Give back the entries exactly, ending with the "we would have" line.
********************
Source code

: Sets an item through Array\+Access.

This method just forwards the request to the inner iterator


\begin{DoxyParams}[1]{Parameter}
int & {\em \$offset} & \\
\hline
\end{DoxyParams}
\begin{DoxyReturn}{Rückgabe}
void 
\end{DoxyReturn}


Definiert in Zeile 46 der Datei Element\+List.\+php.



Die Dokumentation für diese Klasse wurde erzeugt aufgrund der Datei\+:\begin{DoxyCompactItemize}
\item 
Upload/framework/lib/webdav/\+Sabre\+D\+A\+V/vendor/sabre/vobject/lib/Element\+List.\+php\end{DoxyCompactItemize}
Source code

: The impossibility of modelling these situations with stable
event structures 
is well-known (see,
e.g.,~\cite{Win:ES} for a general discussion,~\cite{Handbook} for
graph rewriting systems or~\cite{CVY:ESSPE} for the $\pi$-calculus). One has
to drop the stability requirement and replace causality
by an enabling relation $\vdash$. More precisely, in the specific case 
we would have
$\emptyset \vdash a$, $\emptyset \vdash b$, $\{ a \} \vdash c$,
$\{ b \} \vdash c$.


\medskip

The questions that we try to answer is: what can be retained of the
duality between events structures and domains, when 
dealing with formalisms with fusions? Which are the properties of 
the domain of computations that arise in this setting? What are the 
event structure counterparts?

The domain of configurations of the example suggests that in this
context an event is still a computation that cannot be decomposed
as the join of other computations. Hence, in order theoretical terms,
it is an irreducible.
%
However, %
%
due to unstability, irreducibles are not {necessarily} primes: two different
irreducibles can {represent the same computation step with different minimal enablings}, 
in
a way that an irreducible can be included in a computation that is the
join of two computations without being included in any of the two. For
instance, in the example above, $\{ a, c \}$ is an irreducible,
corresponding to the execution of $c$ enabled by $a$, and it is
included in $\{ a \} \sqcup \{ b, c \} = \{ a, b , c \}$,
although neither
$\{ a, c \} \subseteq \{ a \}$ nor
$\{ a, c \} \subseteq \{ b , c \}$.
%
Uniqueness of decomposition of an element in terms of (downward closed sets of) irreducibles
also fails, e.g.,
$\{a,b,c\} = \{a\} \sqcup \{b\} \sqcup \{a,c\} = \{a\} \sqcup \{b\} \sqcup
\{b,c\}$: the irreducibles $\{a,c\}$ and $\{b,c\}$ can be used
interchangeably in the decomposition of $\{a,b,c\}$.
********************
**Result of this task**
Source code

: Sets an item through Array\+Access.

This method just forwards the request to the inner iterator


\begin{DoxyParams}[1]{Parameter}
int & {\em \$offset} & \\
\hline
\end{DoxyParams}
\begin{DoxyReturn}{Rückgabe}
void 
\end{DoxyReturn}


Definiert in Zeile 46 der Datei Element\+List.\+php.



Die Dokumentation für diese Klasse wurde erzeugt aufgrund der Datei\+:\begin{DoxyCompactItemize}
\item 
Upload/framework/lib/webdav/\+Sabre\+D\+A\+V/vendor/sabre/vobject/lib/Element\+List.\+php\end{DoxyCompactItemize}
Source code

: The impossibility of modelling these situations with stable
event structures 
is well-known (see,
e.g.,~\cite{Win:ES} for a general discussion,~\cite{Handbook} for
graph rewriting systems or~\cite{CVY:ESSPE} for the $\pi$-calculus). One has
to drop the stability requirement and replace causality
by an enabling relation $\vdash$. More precisely, in the specific case 
we would have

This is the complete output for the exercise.